You may be dealing with all sorts of things, like a mobile workforce that was never mobile before. I recently spoke with a colleague who lives in Italy, and his wife had been given a laptop to work from home, but the process was so rushed that the laptop wasn’t ready for her to use when she got it. He had to spend multiple days working with tech support to make it so.

Perhaps you’re having to manage your data center without ever being there. Hopefully, you have heavily adopted virtualization and/or cloud technologies that allow you to remotely do just about anything except swap a tape.

Maybe you’re using new SaaS services because they are helpful to a mobile workforce. That same colleague also told me about an IT manager who “discovered” Teams was part of Office 365, which he was already paying for. Now he’s helping them learn how to leverage Teams. (Just note that despite what you may think, most SaaS services do not include backup and recovery as part of their offering; read your service agreement to find out.)

This may seem odd at first, but when I think about all of these changes, I’m reminded of the construction of tall buildings. Did you know that skyscrapers are built in such a way that they actually move quite a bit at the top? Willis Tower (formerly known as The Sears Tower), for example, can move as much as 2 feet back and forth during a high wind. This is possible for two reasons: the architecture of the steel structure that allows for this movement and the solid foundation the building is built on.
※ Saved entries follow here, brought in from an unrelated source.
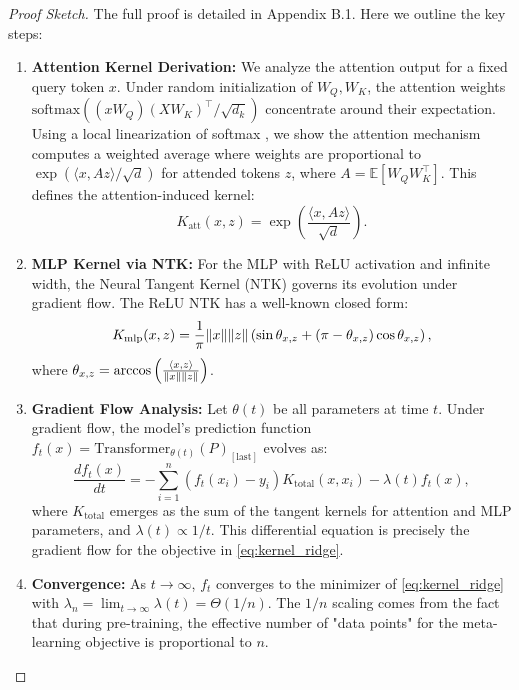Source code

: 	\begin{proof}[Proof Sketch]
		The full proof is detailed in Appendix B.1. Here we outline the key steps:
		\begin{enumerate}
\item \textbf{Attention Kernel Derivation:} We analyze the attention output for a fixed query token \(x\). Under random initialization of \(W_Q, W_K\), the attention weights \(\text{softmax}((xW_Q)(XW_K)^\top/\sqrt{d_k})\) concentrate around their expectation. Using a local linearization of softmax \citep{tsai2019transformer}, we show the attention mechanism computes a weighted average where weights are proportional to \(\exp(\langle x, A z \rangle / \sqrt{d})\) for attended tokens \(z\), where \(A = \mathbb{E}[W_Q W_K^\top]\). This defines the attention-induced kernel:
			\begin{equation}
				K_{\text{att}}(x, z) = \exp\left(\frac{\langle x, A z \rangle}{\sqrt{d}}\right).
				\label{eq:att_kernel}
			\end{equation}
			
			\item \textbf{MLP Kernel via NTK:} For the MLP with ReLU activation and infinite width, the Neural Tangent Kernel (NTK) \citep{jacot2018neural} governs its evolution under gradient flow. The ReLU NTK has a well-known closed form:
			\begin{equation}
				K_{\text{mlp}}(x, z) = \frac{1}{\pi} \norm{x} \norm{z} \left( \sin \theta_{x,z} + (\pi - \theta_{x,z}) \cos \theta_{x,z} \right),
				\label{eq:relu_ntk}
			\end{equation}
			where \(\theta_{x,z} = \arccos\left(\frac{\langle x, z \rangle}{\norm{x}\norm{z}}\right)\).
			
			\item \textbf{Gradient Flow Analysis:} Let \(\theta(t)\) be all parameters at time \(t\). Under gradient flow, the model's prediction function \(f_t(x) = \text{Transformer}_{\theta(t)}(P)_{[\text{last}]}\) evolves as:
			\begin{equation}
				\frac{df_t(x)}{dt} = -\sum_{i=1}^n (f_t(x_i) - y_i) K_{\text{total}}(x, x_i) - \lambda(t) f_t(x),
				\label{eq:gradient_flow}
			\end{equation}
			where \(K_{\text{total}}\) emerges as the sum of the tangent kernels for attention and MLP parameters, and \(\lambda(t) \propto 1/t\). This differential equation is precisely the gradient flow for the objective in \eqref{eq:kernel_ridge}.
			
			\item \textbf{Convergence:} As \(t \to \infty\), \(f_t\) converges to the minimizer of \eqref{eq:kernel_ridge} with \(\lambda_n = \lim_{t\to\infty} \lambda(t) = \Theta(1/n)\). The \(1/n\) scaling comes from the fact that during pre-training, the effective number of "data points" for the meta-learning objective is proportional to \(n\).
		\end{enumerate}
	\end{proof}
	
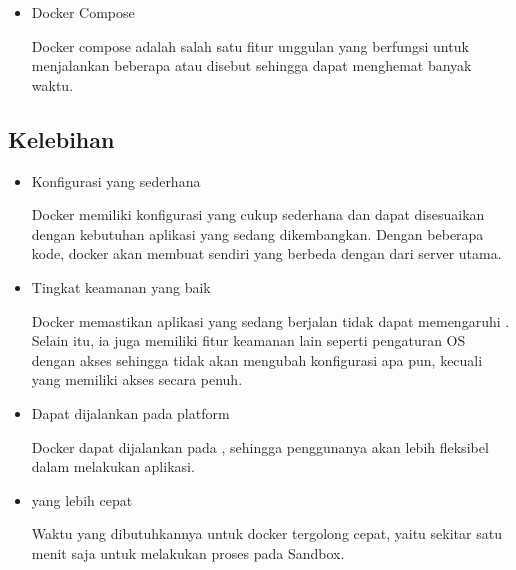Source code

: {{\begin{itemize}
  Docker hub adalah  yang berisikan kumpulan dari berbagai  yang disimpan di  milik docker.
  Dengan menggunakan docker hub ini memungkinkan pengguna untuk dapat mengumpulkan dan mendapatkan .  

  \item Docker Compose
  
  Docker compose adalah salah satu fitur unggulan yang berfungsi untuk menjalankan beberapa  atau disebut  sehingga dapat menghemat banyak waktu.

\end{itemize}

\subsection{Kelebihan}
\begin{itemize}
  \item Konfigurasi yang sederhana
  
  Docker memiliki konfigurasi yang cukup sederhana dan dapat disesuaikan dengan kebutuhan aplikasi yang sedang dikembangkan.
  Dengan beberapa kode, docker akan membuat  sendiri yang berbeda dengan  dari server utama.

  \item Tingkat keamanan yang baik
  
  Docker memastikan aplikasi yang sedang berjalan tidak dapat memengaruhi .
  Selain itu, ia juga memiliki fitur keamanan lain seperti pengaturan OS  dengan akses  sehingga tidak akan mengubah konfigurasi apa pun, kecuali  yang memiliki akses secara penuh.

  \item Dapat dijalankan pada platform 
  
  Docker dapat dijalankan pada , sehingga penggunanya akan lebih fleksibel dalam melakukan  aplikasi.

  \item {} yang lebih cepat
  
  Waktu yang dibutuhkannya untuk  docker  tergolong cepat, yaitu sekitar satu menit saja untuk melakukan proses  pada Sandbox.

\end{itemize}

}}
In the analogy from my admittedly backup-centric brain, you and the hardware/software/services that your company uses are the architecture that allows your company to easily adapt to such difficult circumstances as what we find ourselves currently in. You can weather just about any storm that your IT department is hit with because your architecture can easily adapt. Add more services here, move laptops over there, etc.

The underlying foundation that enables such an architecture is backup and disaster recovery systems. They are the ultimate safety net that your company counts on when it enacts any change. They are the reason you’re able to sleep at night – if it works.

Supporting a changing IT landscape requires all kinds of data movement and change. You have to deploy a blessed OS image on every laptop you deploy. You have to configure the laptop for that user and potentially copy the user’s data onto the laptop. You might be shuttering data center-centric services as you migrate those workloads to the cloud. You might be moving a workload from an older piece of equipment to a newer one that can better support your performance requirements. Every time you do one of these things, knowing you have a solid backup and recovery system allows you to make the change with impunity. You know if something goes wrong, you can always get your data back.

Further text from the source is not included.